Most of the parks in this town have been around for quite some time. Rittenhouse Square dates back to the age of William Penn's greene country towne. Capitolo Playground, across from Pat's and Geno's, is a much newer green space and still dates back to the 1950s. So it's rare that we get to see a park born in Philadelphia but that's exactly what's happening right now on the northwest corner of 17th & Carpenter. We first told you about plans for Carpenter Green over two years ago when it was far from a sure thing, but if you visit the site today you can see that it is most assuredly happening.
We were able to snag an overhead plan for the park from SOSNA, with the promise that a rendering will be provided as soon as one exists.
It should be noted, the work happening right now only represents the first phase of construction at Carpenter Green. You can see, the crew onsite has begun digging the rain gardens and their efforts this fall will essentially amount to grading, wiring, and plumbing the site. In order to turn what will be a blank canvas into the park you see above, SOSNA will be stepping up a fundraising effort with an eye toward groundbreaking on a second phase this coming spring. This organization has shown their fundraising chops before, raising money for Julian Abele Park at 22nd & Carpenter and Catharine Park at 22nd & Catharine. If you'd like to make a donation to Carpenter Green, click here. It's worth keeping in mind that the Goldenberg Group has already pledged a $50K matching grant.

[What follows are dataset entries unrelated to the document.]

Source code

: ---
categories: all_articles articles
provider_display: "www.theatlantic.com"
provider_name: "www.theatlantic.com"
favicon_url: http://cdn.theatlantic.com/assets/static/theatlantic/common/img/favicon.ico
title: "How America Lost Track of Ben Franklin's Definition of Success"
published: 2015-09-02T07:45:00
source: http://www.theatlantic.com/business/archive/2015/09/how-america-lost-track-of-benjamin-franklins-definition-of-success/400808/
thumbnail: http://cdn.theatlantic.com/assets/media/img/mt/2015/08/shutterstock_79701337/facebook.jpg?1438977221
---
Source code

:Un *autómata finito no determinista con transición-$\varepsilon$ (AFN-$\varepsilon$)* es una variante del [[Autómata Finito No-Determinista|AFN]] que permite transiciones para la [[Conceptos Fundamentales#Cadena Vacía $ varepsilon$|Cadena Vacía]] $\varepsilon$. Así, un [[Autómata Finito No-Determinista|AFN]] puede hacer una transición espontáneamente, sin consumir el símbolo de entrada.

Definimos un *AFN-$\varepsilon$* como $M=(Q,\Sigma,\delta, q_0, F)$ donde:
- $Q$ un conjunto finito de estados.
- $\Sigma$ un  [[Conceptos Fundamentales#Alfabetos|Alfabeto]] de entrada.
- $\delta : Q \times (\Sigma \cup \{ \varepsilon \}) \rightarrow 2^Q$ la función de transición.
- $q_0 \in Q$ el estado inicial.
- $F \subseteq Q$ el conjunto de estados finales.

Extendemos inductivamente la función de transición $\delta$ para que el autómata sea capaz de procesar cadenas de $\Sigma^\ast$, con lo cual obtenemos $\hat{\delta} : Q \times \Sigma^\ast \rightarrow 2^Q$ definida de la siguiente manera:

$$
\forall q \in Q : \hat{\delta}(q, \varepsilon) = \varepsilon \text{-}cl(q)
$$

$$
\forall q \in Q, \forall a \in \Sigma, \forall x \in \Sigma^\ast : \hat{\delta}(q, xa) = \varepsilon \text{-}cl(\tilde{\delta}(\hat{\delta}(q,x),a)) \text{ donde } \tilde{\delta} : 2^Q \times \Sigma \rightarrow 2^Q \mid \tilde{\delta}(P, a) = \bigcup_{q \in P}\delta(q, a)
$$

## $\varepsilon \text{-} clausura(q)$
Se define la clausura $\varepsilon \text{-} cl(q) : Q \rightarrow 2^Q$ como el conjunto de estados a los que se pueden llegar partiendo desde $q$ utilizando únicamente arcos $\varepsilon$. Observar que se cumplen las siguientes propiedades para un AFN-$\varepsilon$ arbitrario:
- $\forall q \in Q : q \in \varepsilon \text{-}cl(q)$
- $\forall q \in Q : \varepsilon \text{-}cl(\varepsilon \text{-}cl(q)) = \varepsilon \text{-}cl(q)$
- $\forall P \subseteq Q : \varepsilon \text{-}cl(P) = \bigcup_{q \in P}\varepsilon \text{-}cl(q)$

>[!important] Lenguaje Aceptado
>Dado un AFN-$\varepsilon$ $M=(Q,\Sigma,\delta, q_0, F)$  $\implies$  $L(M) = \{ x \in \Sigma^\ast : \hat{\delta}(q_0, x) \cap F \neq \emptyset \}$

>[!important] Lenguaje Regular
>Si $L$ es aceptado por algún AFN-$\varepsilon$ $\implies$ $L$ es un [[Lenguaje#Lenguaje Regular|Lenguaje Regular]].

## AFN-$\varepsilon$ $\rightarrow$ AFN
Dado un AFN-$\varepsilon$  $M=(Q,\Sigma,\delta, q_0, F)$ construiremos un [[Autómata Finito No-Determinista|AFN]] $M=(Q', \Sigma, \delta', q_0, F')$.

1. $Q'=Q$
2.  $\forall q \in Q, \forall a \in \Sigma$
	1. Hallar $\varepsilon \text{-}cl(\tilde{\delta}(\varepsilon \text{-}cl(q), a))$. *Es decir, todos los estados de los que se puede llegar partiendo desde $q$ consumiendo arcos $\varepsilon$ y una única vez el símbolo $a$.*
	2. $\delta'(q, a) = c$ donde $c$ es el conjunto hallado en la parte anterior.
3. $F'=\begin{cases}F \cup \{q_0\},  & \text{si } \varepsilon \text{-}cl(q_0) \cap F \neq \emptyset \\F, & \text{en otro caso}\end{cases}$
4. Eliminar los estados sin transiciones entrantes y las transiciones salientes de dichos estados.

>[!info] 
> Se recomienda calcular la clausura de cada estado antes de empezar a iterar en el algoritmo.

Speaking of Goldenberg, catty corner to the future park at 17th & Carpenter, we see good progress on the mixed-use building that caps off Carpenter Square. A year ago, when we last visited, the building was framed out in steel to just one story. It's not finished just yet, but you get a good idea of what's coming. And don't forget, there will be a retail space on the first floor and a little public space right at the corner, too. It's really amazing to consider that in just a couple of years, these two corners will have been totally transformed from blighting vacant lots to vibrant assets for the neighborhood.
With that in mind, paging the developers across the street… This is not a test.